Hey you all, has anybody seen this report yet...........?????
In January 2012, undoubtedly fearing that the Review would be yet another whitewash of the foreclosure crisis, Representative Maxine Waters and Senator Robert Menendez, together with Representatives Brad Miller and Luis Gutierrez, requested that the Government Accountability Office (GAO) monitor the review. Last week, the GAO issued its second report on the topic, unveiling a slew of deep failings. The report revealed what was long suspected by many observers: that the OCC and the Fed had no interest in actually discovering what went wrong. Here are just four of the many deceptions outlined by the GAO.
Deception #1: Regulators obfuscated abuses by failing to provide a consistent approach.
The GAO report shows that regulators failed to design a single methodology for all consultants to use, instead leaving it up to each consulting firm. Without a clear methodology set by the regulators, consultants had vastly different approaches, reviewed different categories of problems and created data that could not be aggregated. Because of this inconsistency, we have no easy way of knowing if Citigroup’s servicing violations were more or less egregious than Wells Fargo’s. And really, how better for the regulators to obscure the consistent harm banks commit against homeowners than to inject as much chaos as possible into the process of reviewing said harm?

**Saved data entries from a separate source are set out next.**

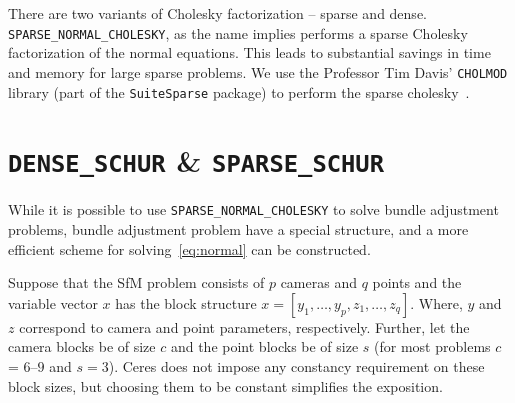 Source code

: There are two variants of Cholesky factorization -- sparse and dense. \texttt{SPARSE\_NORMAL\_CHOLESKY}, as the name implies performs a sparse Cholesky factorization of the normal equations. This leads to substantial savings in time and memory for large sparse problems. We use the Professor Tim Davis' \texttt{CHOLMOD} library (part of the \texttt{SuiteSparse} package) to perform the sparse cholesky~\cite{chen2006acs}.

\section{\texttt{DENSE\_SCHUR} \& \texttt{SPARSE\_SCHUR}}
While it is possible to use \texttt{SPARSE\_NORMAL\_CHOLESKY} to solve bundle adjustment problems, bundle adjustment problem have a special structure, and a more efficient scheme for solving~\eqref{eq:normal} can be constructed.

Suppose that the SfM problem consists of $p$ cameras and $q$ points and the variable vector $x$ has the  block structure $x = [y_{1},\hdots,y_{p},z_{1},\hdots,z_{q}]$. Where, $y$ and $z$ correspond to camera and point parameters, respectively.  Further, let the camera blocks be of size $c$ and the point blocks be of size $s$ (for most problems $c$ =  $6$--$9$ and $s = 3$). Ceres does not impose any constancy requirement on these block sizes, but choosing them to be constant simplifies the exposition.


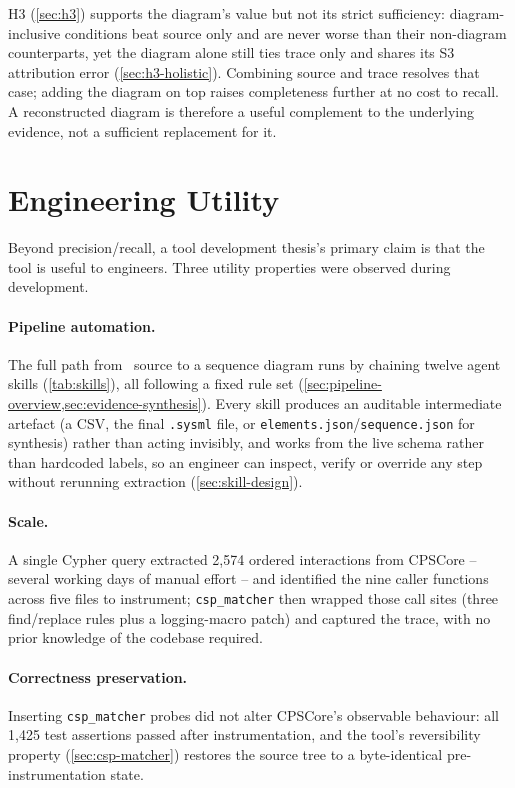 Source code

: H3 (\cref{sec:h3}) supports the diagram's value but not its strict
sufficiency: diagram-inclusive conditions beat source only and are
never worse than their non-diagram counterparts, yet the diagram alone
still ties trace only and shares its S3 attribution error
(\cref{sec:h3-holistic}). Combining source and trace resolves that
case; adding the diagram on top raises completeness further at no cost
to recall. A reconstructed diagram is therefore a useful complement to
the underlying evidence, not a sufficient replacement for it.

\section{Engineering Utility}\label{sec:utility}

Beyond precision/recall, a tool development thesis's primary claim is
that the tool is useful to engineers. Three utility properties were
observed during development.

\paragraph{Pipeline automation.} The full path from \Cpp\ source to a
\sysml sequence diagram runs by chaining twelve agent skills
(\cref{tab:skills}), all following a fixed rule set
(\cref{sec:pipeline-overview,sec:evidence-synthesis}). Every skill
produces an auditable intermediate artefact (a CSV, the final
\texttt{.sysml} file, or \texttt{elements.json}/\texttt{sequence.json}
for synthesis) rather than acting invisibly, and works from the live
schema rather than hardcoded labels, so an engineer can inspect, verify
or override any step without rerunning extraction
(\cref{sec:skill-design}).

\paragraph{Scale.} A single Cypher query extracted 2,574 ordered
interactions from CPSCore -- several working days of manual effort --
and identified the nine caller functions across five files to
instrument; \texttt{csp\_matcher} then wrapped those call sites (three
find/replace rules plus a logging-macro patch) and captured the trace,
with no prior knowledge of the codebase required.

\paragraph{Correctness preservation.} Inserting \texttt{csp\_matcher}
probes did not alter CPSCore's observable behaviour: all 1,425 test
assertions passed after instrumentation, and the tool's reversibility
property (\cref{sec:csp-matcher}) restores the source tree to a
byte-identical pre-instrumentation state.

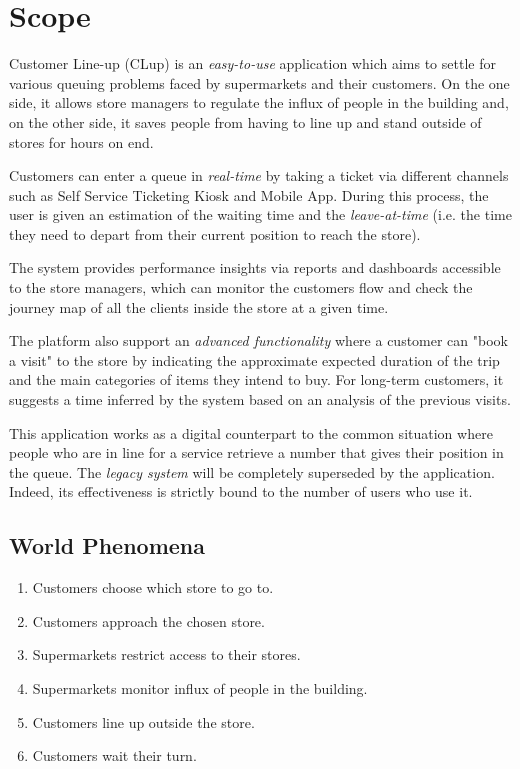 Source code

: \section{Scope}
Customer Line-up (CLup) is an \textit{easy-to-use} application which aims to settle for various queuing problems faced by supermarkets and their customers.\newline
On the one side, it allows store managers to regulate the influx of people in the building and, on the other side, it saves people from having to line up and stand outside of stores for hours on end.

Customers can enter a queue in \textit{real-time} by taking a ticket via different channels such as Self Service Ticketing Kiosk and Mobile App. During this process, the user is given an estimation of the waiting time and the \textit{leave-at-time} (i.e. the time they need to depart from their current position to reach the store).

The system provides performance insights via reports and dashboards accessible to the store managers, which can monitor the customers flow and check the journey map of all the clients inside the store at a given time.

The platform also support an \textit{advanced functionality} where a customer can "book a visit" to the store by indicating the approximate expected duration of the trip and the main categories of items they intend to buy. For long-term customers, it suggests a time inferred by the system based on an analysis of the previous visits. 

This application works as a digital counterpart to the common situation where people who are in line for a service retrieve a number that gives their position in the queue. The \textit{legacy system} will be completely superseded by the application. Indeed, its effectiveness is strictly bound to the number of users who use it.

\subsection{World Phenomena}
\begin{enumerate}[label=\textbf{WP.\arabic*}]
	\item Customers choose which store to go to.
	\item Customers approach the chosen store.
	\item Supermarkets restrict access to their stores.
	\item Supermarkets monitor influx of people in the building.
	\item Customers line up outside the store.
	\item Customers wait their turn.
\end{enumerate}

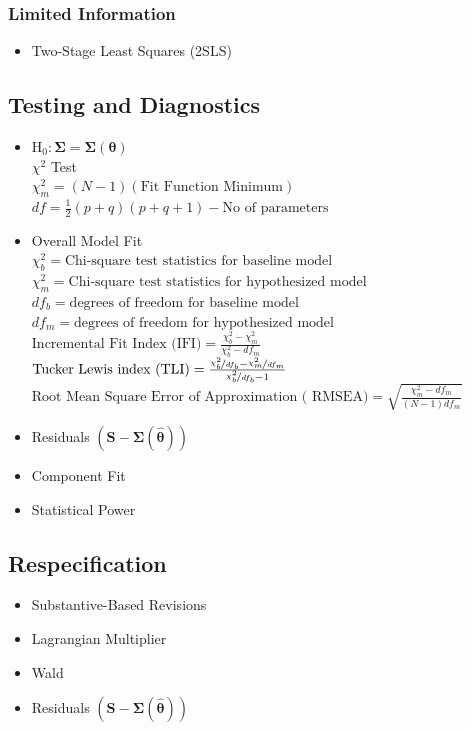 \subsubsection{Limited Information}
\begin{itemize}
\item Two-Stage Least Squares (2SLS)
\end{itemize}

\subsection{Testing and Diagnostics}
\begin{itemize}
\item $\text{H}_{0}:\bm{\Sigma}=\bm{\Sigma}\left(\bm{\theta}\right)$\\
$\chi^{2}$ Test\\
$\chi_{m}^{2}=\left(N-1\right)\left(\text{Fit Function Minimum}\right)$\\
$df=\frac{1}{2}\left(p+q\right)\left(p+q+1\right)-\text{No of parameters}$
\item Overall Model Fit\\
$\chi_{b}^{2}=\text{Chi-square test statistics for baseline model}$\\
$\chi_{m}^{2}=\text{Chi-square test statistics for hypothesized model}$\\
$df_{b}=\text{degrees of freedom for baseline model}$\\
$df_{m}=\text{degrees of freedom for hypothesized model}$\\
$\text{Incremental Fit Index (IFI)}=\frac{\chi_{b}^{2}-\chi_{m}^{2}}{\chi_{b}^{2}-df_{m}}$\\
$\text{Tucker Lewis index (TLI)}=\frac{\nicefrac{\chi_{b}^{2}}{df_{b}}-\nicefrac{\chi_{m}^{2}}{df_{m}}}{\nicefrac{\chi_{b}^{2}}{df_{b}}-1}$\\
$\text{Root Mean Square Error of Approximation ( RMSEA)}=\sqrt{\frac{\chi_{m}^{2}-df_{m}}{\left(N-1\right)df_{m}}}$
\item Residuals $\left(\mathbf{S}-\bm{\Sigma}\left(\widehat{\bm{\theta}}\right)\right)$
\item Component Fit
\item Statistical Power
\end{itemize}

\subsection{Respecification}
\begin{itemize}
\item Substantive-Based Revisions
\item Lagrangian Multiplier
\item Wald
\item Residuals $\left(\mathbf{S}-\bm{\Sigma}\left(\widehat{\bm{\theta}}\right)\right)$
\end{itemize}

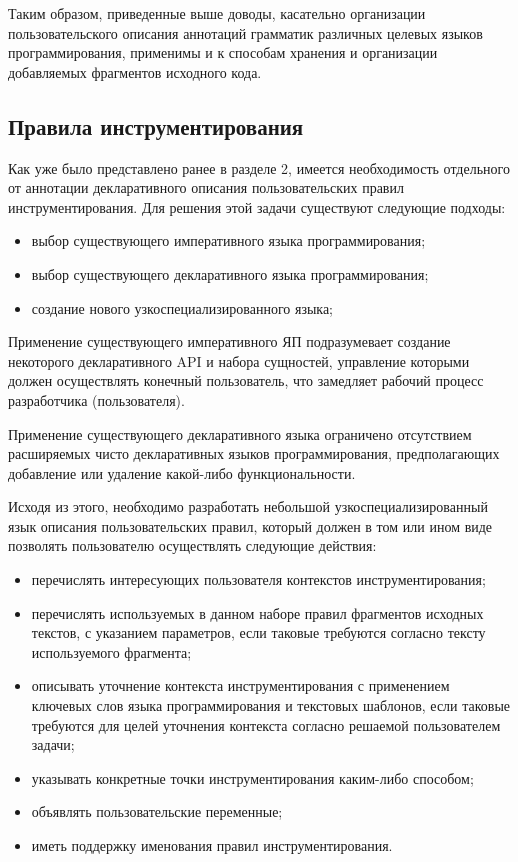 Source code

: Таким образом, приведенные выше доводы, касательно организации пользовательского описания аннотаций грамматик различных целевых языков программирования, применимы и к способам хранения и организации добавляемых фрагментов исходного кода.

\subsection{Правила инструментирования}

Как уже было представлено ранее в разделе 2, имеется необходимость отдельного от аннотации декларативного описания пользовательских правил инструментирования.
Для решения этой задачи существуют следующие подходы:
\begin{itemize}[noitemsep]
  \item выбор существующего императивного языка программирования;
  \item выбор существующего декларативного языка программирования;
  \item создание нового узкоспециализированного языка;
\end{itemize}

Применение существующего императивного ЯП подразумевает создание некоторого декларативного API и набора сущностей, управление которыми должен осуществлять конечный пользователь, что замедляет рабочий процесс разработчика (пользователя).

Применение существующего декларативного языка ограничено отсутствием расширяемых чисто декларативных языков программирования, предполагающих добавление или удаление какой-либо функциональности.

Исходя из этого, необходимо разработать небольшой узкоспециализированный язык описания пользовательских правил, который должен в том или ином виде позволять пользователю осуществлять следующие действия:
\begin{itemize}[noitemsep]
  \item перечислять интересующих пользователя контекстов инструментирования;
  \item перечислять используемых в данном наборе правил фрагментов исходных текстов, с указанием параметров, если таковые требуются согласно тексту используемого фрагмента;
  \item описывать уточнение контекста инструментирования с применением ключевых слов языка программирования и текстовых шаблонов, если таковые требуются для целей уточнения контекста согласно решаемой пользователем задачи;
  \item указывать конкретные точки инструментирования каким-либо способом;
  \item объявлять пользовательские переменные;
  \item иметь поддержку именования правил инструментирования.
\end{itemize}

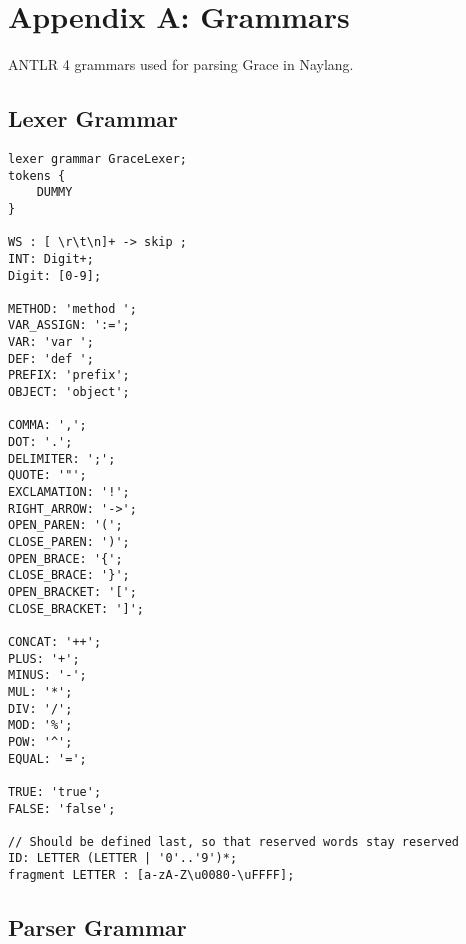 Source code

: \chapter{Appendix A: Grammars}\label{appendix-a-grammars}

ANTLR 4 grammars used for parsing Grace in Naylang.

\section{Lexer Grammar}\label{lexer-grammar}

\begin{verbatim}
lexer grammar GraceLexer;
tokens {
    DUMMY
}

WS : [ \r\t\n]+ -> skip ;
INT: Digit+;
Digit: [0-9];

METHOD: 'method ';
VAR_ASSIGN: ':=';
VAR: 'var ';
DEF: 'def ';
PREFIX: 'prefix';
OBJECT: 'object';

COMMA: ',';
DOT: '.';
DELIMITER: ';';
QUOTE: '"';
EXCLAMATION: '!';
RIGHT_ARROW: '->';
OPEN_PAREN: '(';
CLOSE_PAREN: ')';
OPEN_BRACE: '{';
CLOSE_BRACE: '}';
OPEN_BRACKET: '[';
CLOSE_BRACKET: ']';

CONCAT: '++';
PLUS: '+';
MINUS: '-';
MUL: '*';
DIV: '/';
MOD: '%';
POW: '^';
EQUAL: '=';

TRUE: 'true';
FALSE: 'false';

// Should be defined last, so that reserved words stay reserved
ID: LETTER (LETTER | '0'..'9')*;
fragment LETTER : [a-zA-Z\u0080-\uFFFF];
\end{verbatim}

\section{Parser Grammar}\label{parser-grammar}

Deception #2: Lack of transparency.
In addition to failing to report problems across all the bank servicers, the OCC and the Fed also refused to disclose specifics about the individual servicers. Earlier this year, Representative Waters sent a letter to the OCC requesting the preliminary results of the foreclosure reviews at the individual servicers and a second letter requesting, among many items, all calls from the consultants to the regulators. To date, the OCC has not provided the requested documents. Senator Elizabeth Warren and Representative Elijah Cummings also requested all updates the individual servicers made to the regulators, but as documented in their recent letter, have also received no response to date. So regulators refused to create a way to show abuses across banks and also refused to give us information about abuses at individual banks.
Deception #3: The OCC misled the public about how many homeowners were harmed.
Earlier this year, the OCC claimed that of all the foreclosure cases reviewed, there were only errors made by the servicers 4.2 percent of the time (a mistake in servicing was considered an “error” if it caused the homeowner financial harm). This number was immediately questioned by the press, with The Wall Street Journal reporting thatthe real error rates were far higher, with Wells Fargo’s error rate at 11 percent. The Journal’s report showed that the OCC could only have arrived at their error rate by gaming the numbers.
The GAO report released last week gives further credibility to the Journal's claims by essentially reporting that the OCC and the Fed couldn't have arrived at accurate estimates of the harm caused to borrowers even if they wanted to. The OCC and the Fed allowed the banks' captured consultants to define what constituted “harm” to the borrower—meaning that not only could findings of harm be minimized, but also that harm rates across the banks could never be aggregated to give a full picture of wrongdoing. Thus, the 4.2 percent error rate the OCC reported was compiled by mashing together incompatible data points, creating a statistic with no basis in reality.
Deception #4: Missing Documents were not considered “errors.”
Also revealed by the report was that the OCC did not define missing documents as an error, though they were “planning” to do so. If you are a homeowner who’s been illegally foreclosed on because your mortgage servicer lost documentation of your payments, you should know the OCC couldn’t be bothered to insist that constituted an error.
Deception #5: Regulators tried to find as few harmed borrowers as possible.
The regulators conveyed that they had two major goals for the Foreclosure Review; first, to “identify as many harmed borrowers as possible.” But a prior report from GAO shows how truly unimportant this goal was, with that report saying that the materials the regulators sent to homeowners were “too complex to be widely understood,” and that the regulators didn’t consult with experienced, on-the-ground advocates to figure out how to ensure the most people possible could have their foreclosures reviewed. In other words, they juiced the process from the get-go, and wanted to find as few harmed borrowers as possible.
Which gets to the second stated goal of the Review: to “restore public confidence in mortgage markets.” This is regulator-speak for reinvigorating the banks’ bottom lines, even if you have to sweep some wrongdoing under the rug in the process. This was the only goal that truly mattered, and the way the OCC and the Fed pursued this goal was to mislead, deny and bury the bodies for the banks.